-------- Extracted information

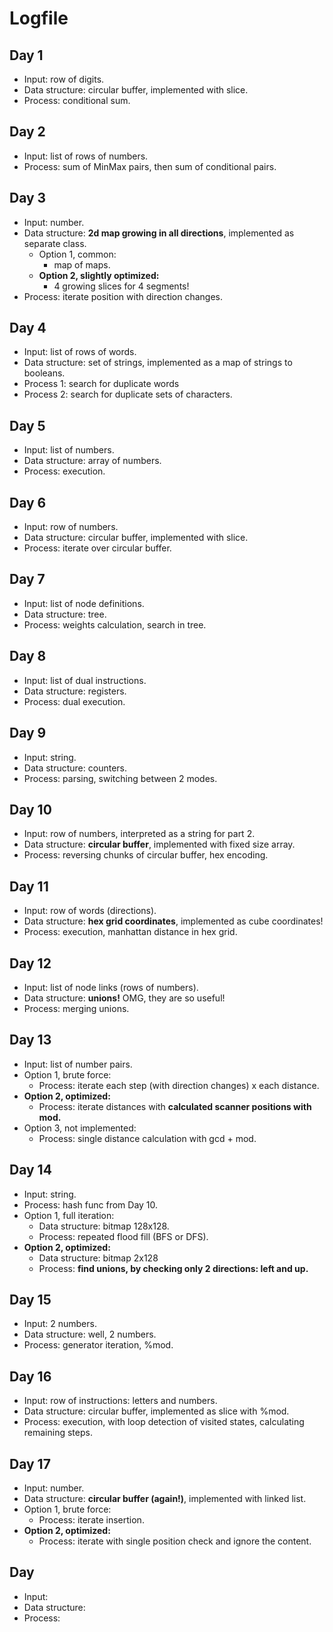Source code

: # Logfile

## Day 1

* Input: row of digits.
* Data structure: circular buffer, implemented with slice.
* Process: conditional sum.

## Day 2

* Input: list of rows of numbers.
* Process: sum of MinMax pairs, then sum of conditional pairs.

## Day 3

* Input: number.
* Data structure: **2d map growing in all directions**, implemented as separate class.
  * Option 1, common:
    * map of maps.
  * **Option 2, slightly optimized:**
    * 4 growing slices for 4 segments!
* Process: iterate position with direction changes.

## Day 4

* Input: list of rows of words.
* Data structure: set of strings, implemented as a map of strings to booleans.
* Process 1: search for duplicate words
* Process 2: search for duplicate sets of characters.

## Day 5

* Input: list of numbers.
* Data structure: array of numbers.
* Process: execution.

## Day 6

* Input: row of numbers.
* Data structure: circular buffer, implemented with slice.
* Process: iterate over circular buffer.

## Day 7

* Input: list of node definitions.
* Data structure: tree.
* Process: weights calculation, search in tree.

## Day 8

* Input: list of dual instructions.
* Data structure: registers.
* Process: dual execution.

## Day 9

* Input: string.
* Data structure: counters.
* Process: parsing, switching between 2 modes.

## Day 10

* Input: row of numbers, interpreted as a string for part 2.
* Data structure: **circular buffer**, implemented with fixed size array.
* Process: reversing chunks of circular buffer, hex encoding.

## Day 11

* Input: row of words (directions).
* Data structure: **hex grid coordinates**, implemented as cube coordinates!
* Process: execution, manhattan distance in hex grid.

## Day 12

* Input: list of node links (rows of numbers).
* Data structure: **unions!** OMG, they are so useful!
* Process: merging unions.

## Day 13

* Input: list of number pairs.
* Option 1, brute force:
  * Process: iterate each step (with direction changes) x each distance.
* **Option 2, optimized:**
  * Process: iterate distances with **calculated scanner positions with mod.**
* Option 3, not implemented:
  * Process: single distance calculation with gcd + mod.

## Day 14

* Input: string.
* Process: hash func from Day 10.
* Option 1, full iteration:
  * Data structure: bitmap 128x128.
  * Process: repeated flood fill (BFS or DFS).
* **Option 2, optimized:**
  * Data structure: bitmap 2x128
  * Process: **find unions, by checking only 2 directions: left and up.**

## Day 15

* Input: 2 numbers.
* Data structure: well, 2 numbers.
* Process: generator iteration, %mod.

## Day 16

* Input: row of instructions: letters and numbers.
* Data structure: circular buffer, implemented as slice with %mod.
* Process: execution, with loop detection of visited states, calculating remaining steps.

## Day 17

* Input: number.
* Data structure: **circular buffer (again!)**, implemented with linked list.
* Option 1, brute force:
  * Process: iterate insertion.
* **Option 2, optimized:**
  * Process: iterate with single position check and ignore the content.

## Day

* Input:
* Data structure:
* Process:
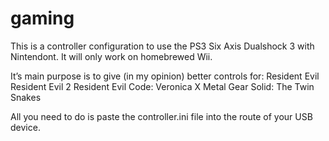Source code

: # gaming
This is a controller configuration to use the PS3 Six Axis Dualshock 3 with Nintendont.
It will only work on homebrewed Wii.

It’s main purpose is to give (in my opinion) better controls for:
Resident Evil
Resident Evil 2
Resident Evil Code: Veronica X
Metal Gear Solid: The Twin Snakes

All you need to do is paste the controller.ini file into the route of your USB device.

----------------

* Exercise details *
The listing must be repeated word for word, and none of its pictures may appear in the copy.

* Output of the task *
Source code

: # Logfile

## Day 1

* Input: row of digits.
* Data structure: circular buffer, implemented with slice.
* Process: conditional sum.

## Day 2

* Input: list of rows of numbers.
* Process: sum of MinMax pairs, then sum of conditional pairs.

## Day 3

* Input: number.
* Data structure: **2d map growing in all directions**, implemented as separate class.
  * Option 1, common:
    * map of maps.
  * **Option 2, slightly optimized:**
    * 4 growing slices for 4 segments!
* Process: iterate position with direction changes.

## Day 4

* Input: list of rows of words.
* Data structure: set of strings, implemented as a map of strings to booleans.
* Process 1: search for duplicate words
* Process 2: search for duplicate sets of characters.

## Day 5

* Input: list of numbers.
* Data structure: array of numbers.
* Process: execution.

## Day 6

* Input: row of numbers.
* Data structure: circular buffer, implemented with slice.
* Process: iterate over circular buffer.

## Day 7

* Input: list of node definitions.
* Data structure: tree.
* Process: weights calculation, search in tree.

## Day 8

* Input: list of dual instructions.
* Data structure: registers.
* Process: dual execution.

## Day 9

* Input: string.
* Data structure: counters.
* Process: parsing, switching between 2 modes.

## Day 10

* Input: row of numbers, interpreted as a string for part 2.
* Data structure: **circular buffer**, implemented with fixed size array.
* Process: reversing chunks of circular buffer, hex encoding.

## Day 11

* Input: row of words (directions).
* Data structure: **hex grid coordinates**, implemented as cube coordinates!
* Process: execution, manhattan distance in hex grid.

## Day 12

* Input: list of node links (rows of numbers).
* Data structure: **unions!** OMG, they are so useful!
* Process: merging unions.

## Day 13

* Input: list of number pairs.
* Option 1, brute force:
  * Process: iterate each step (with direction changes) x each distance.
* **Option 2, optimized:**
  * Process: iterate distances with **calculated scanner positions with mod.**
* Option 3, not implemented:
  * Process: single distance calculation with gcd + mod.

## Day 14

* Input: string.
* Process: hash func from Day 10.
* Option 1, full iteration:
  * Data structure: bitmap 128x128.
  * Process: repeated flood fill (BFS or DFS).
* **Option 2, optimized:**
  * Data structure: bitmap 2x128
  * Process: **find unions, by checking only 2 directions: left and up.**

## Day 15

* Input: 2 numbers.
* Data structure: well, 2 numbers.
* Process: generator iteration, %mod.

## Day 16

* Input: row of instructions: letters and numbers.
* Data structure: circular buffer, implemented as slice with %mod.
* Process: execution, with loop detection of visited states, calculating remaining steps.

## Day 17

* Input: number.
* Data structure: **circular buffer (again!)**, implemented with linked list.
* Option 1, brute force:
  * Process: iterate insertion.
* **Option 2, optimized:**
  * Process: iterate with single position check and ignore the content.

## Day

* Input:
* Data structure:
* Process:
Source code

: # gaming
This is a controller configuration to use the PS3 Six Axis Dualshock 3 with Nintendont.
It will only work on homebrewed Wii.

It’s main purpose is to give (in my opinion) better controls for:
Resident Evil
Resident Evil 2
Resident Evil Code: Veronica X
Metal Gear Solid: The Twin Snakes

All you need to do is paste the controller.ini file into the route of your USB device.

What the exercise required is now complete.